[What the task asks] I need the lines below from the one with "#### [PolarDB 开源数据库](https://openpolardb.com/home" down to the one with "#### [PostgreSQL 解决方案集合](../201706/20170601_02.md" reproduced exactly, both ends included, and nothing else.

----------

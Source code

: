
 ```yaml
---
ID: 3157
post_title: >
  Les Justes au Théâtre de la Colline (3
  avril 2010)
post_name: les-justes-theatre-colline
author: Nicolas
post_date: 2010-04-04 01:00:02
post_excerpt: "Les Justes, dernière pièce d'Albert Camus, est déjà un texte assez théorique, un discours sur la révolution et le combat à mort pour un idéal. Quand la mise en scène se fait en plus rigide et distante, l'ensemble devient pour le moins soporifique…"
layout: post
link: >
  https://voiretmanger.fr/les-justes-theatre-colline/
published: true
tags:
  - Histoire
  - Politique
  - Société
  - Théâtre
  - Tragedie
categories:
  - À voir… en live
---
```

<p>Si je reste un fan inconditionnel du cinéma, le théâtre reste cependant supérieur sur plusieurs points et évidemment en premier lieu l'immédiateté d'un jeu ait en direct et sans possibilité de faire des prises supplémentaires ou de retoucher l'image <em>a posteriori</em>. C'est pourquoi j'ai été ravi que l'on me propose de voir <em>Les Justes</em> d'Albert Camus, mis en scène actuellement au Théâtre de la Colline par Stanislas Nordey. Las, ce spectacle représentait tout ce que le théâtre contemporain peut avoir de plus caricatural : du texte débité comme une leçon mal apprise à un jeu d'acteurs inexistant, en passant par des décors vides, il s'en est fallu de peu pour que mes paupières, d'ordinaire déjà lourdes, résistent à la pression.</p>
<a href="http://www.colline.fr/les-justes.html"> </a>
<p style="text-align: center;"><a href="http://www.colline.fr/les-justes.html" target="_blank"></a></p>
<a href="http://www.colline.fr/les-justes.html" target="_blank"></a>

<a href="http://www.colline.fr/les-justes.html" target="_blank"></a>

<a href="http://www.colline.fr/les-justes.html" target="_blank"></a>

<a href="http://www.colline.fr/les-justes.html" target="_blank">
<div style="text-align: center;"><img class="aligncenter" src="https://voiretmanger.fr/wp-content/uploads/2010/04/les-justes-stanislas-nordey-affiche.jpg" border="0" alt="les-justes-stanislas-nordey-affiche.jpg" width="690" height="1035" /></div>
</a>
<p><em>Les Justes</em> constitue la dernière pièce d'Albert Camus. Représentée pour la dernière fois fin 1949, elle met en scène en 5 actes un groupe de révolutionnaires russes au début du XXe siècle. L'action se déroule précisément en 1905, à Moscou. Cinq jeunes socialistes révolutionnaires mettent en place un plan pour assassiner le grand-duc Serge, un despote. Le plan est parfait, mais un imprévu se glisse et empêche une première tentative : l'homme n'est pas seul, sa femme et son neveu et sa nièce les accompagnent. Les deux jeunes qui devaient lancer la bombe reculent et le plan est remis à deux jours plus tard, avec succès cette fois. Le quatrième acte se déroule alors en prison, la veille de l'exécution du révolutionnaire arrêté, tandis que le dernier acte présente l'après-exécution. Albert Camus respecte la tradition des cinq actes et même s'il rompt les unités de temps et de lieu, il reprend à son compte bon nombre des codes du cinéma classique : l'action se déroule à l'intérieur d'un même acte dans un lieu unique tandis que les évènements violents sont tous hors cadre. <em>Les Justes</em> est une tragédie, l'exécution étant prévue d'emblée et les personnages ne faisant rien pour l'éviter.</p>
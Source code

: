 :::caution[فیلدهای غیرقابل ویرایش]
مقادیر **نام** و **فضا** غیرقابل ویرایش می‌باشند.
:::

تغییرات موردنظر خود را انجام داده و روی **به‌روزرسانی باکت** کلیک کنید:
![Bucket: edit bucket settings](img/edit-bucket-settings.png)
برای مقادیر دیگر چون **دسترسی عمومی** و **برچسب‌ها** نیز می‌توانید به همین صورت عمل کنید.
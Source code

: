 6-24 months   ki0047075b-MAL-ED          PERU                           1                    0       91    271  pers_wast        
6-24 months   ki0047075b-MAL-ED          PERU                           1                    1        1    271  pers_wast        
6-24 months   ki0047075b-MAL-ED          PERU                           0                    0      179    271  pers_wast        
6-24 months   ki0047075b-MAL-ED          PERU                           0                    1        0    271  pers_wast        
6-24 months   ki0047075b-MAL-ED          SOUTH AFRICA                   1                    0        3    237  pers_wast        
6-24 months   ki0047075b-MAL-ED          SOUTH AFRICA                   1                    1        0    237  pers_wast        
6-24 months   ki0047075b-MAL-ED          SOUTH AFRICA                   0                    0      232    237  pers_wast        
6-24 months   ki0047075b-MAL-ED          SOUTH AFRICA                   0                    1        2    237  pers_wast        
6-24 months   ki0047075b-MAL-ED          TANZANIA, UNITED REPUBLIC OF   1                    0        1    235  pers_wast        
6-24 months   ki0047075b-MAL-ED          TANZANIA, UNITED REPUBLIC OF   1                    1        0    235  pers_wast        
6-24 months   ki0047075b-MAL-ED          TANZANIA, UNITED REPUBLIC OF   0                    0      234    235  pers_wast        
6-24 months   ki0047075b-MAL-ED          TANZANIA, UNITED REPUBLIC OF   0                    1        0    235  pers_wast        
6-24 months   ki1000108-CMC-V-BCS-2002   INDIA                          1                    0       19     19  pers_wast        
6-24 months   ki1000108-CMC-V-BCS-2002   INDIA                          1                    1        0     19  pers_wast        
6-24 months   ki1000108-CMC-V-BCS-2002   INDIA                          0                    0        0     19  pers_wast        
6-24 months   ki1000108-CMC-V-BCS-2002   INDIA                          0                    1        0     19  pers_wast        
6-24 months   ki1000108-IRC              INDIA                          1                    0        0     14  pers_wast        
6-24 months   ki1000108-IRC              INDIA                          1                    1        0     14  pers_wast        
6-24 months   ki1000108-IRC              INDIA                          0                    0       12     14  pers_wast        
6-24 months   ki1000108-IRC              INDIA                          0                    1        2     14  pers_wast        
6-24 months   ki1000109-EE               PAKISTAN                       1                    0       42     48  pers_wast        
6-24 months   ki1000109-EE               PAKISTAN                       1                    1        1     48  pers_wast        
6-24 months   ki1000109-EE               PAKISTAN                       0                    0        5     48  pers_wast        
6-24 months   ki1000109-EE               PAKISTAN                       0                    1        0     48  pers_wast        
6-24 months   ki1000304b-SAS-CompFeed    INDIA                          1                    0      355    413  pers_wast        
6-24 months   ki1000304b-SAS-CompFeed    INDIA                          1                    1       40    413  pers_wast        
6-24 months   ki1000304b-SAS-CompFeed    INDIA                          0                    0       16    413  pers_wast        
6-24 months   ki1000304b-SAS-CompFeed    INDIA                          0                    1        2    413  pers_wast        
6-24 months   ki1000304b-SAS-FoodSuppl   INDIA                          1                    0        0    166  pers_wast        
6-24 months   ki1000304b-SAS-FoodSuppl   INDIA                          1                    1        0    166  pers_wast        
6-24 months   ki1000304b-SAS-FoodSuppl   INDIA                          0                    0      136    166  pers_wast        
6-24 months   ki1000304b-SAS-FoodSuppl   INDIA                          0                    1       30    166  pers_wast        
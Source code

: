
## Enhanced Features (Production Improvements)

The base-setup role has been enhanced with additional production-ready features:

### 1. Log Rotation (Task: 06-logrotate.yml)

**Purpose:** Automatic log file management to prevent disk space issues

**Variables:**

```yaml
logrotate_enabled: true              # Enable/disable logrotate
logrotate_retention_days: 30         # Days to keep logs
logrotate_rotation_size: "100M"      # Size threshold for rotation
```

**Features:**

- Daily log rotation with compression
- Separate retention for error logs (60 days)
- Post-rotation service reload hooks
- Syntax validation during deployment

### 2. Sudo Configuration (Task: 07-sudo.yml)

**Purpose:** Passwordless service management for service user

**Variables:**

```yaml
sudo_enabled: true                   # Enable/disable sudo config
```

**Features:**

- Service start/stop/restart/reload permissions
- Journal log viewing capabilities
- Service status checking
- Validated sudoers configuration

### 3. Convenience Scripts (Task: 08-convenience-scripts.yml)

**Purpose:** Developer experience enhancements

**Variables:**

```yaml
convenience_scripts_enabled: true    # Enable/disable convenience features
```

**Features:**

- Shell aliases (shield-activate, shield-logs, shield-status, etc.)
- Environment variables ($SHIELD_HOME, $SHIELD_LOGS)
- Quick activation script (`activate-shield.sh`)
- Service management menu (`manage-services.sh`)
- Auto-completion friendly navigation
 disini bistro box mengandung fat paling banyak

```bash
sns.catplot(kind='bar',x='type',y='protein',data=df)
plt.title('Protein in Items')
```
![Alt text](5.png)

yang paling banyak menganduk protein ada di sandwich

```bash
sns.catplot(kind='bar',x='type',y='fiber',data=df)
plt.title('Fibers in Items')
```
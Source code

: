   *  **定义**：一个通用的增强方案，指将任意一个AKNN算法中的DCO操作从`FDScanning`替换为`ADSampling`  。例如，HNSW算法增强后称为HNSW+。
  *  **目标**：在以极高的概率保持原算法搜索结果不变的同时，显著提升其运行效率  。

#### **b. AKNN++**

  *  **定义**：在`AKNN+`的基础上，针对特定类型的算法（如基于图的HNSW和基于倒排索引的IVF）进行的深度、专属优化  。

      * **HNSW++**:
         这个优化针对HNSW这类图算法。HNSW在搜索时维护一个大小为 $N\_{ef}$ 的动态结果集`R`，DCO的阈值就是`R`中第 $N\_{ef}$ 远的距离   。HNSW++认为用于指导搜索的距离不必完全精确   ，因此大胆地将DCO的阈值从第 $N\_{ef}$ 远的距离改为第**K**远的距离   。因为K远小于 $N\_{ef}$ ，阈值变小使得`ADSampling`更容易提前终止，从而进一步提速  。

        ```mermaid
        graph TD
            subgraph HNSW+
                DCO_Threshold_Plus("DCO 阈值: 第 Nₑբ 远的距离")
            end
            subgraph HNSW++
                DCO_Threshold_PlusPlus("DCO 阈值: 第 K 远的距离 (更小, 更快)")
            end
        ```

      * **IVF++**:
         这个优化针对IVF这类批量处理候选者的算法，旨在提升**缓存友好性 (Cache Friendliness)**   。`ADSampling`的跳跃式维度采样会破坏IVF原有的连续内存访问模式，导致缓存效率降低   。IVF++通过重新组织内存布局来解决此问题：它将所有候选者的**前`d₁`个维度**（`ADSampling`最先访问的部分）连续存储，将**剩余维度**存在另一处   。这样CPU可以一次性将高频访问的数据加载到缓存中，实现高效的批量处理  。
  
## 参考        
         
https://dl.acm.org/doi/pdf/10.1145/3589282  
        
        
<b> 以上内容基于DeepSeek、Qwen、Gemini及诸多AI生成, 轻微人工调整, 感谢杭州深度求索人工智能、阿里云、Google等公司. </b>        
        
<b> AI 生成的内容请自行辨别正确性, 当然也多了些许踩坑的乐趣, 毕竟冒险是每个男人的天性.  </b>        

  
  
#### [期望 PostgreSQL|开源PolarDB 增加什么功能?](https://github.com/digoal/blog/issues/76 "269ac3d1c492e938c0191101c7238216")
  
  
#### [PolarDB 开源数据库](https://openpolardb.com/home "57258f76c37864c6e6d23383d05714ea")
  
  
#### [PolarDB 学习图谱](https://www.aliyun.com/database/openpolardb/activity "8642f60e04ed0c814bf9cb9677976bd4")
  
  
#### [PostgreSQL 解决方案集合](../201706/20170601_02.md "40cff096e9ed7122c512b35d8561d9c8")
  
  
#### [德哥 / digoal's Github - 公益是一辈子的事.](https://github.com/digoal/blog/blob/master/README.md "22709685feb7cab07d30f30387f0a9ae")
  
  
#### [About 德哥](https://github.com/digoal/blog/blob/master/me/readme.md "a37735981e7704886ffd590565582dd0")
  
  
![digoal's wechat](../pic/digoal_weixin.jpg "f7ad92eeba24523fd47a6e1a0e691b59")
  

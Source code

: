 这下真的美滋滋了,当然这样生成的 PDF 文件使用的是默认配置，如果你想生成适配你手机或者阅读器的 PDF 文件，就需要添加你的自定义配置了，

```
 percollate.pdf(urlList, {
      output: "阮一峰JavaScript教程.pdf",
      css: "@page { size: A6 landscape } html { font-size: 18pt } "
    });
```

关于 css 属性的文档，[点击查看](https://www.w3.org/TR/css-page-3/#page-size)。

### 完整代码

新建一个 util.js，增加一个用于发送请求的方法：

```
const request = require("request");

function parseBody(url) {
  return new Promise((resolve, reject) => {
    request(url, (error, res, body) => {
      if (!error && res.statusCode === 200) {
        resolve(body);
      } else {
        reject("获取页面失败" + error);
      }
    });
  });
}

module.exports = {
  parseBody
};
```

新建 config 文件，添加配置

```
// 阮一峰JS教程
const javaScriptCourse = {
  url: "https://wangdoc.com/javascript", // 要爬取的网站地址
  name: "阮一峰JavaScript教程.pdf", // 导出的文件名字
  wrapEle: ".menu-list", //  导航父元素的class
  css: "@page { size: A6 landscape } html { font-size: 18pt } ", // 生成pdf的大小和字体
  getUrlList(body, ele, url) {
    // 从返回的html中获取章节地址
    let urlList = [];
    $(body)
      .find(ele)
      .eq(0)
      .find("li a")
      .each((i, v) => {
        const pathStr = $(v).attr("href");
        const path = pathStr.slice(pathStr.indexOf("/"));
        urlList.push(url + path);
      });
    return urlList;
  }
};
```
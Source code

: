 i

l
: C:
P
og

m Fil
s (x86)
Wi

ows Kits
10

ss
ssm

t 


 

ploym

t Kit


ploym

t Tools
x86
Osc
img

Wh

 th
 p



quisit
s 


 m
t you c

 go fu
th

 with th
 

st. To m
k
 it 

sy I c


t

----------

[Finished task]
#### [PolarDB 开源数据库](https://openpolardb.com/home "57258f76c37864c6e6d23383d05714ea")
  
  
#### [PolarDB 学习图谱](https://www.aliyun.com/database/openpolardb/activity "8642f60e04ed0c814bf9cb9677976bd4")
  
  
#### [PostgreSQL 解决方案集合](../201706/20170601_02.md "40cff096e9ed7122c512b35d8561d9c8")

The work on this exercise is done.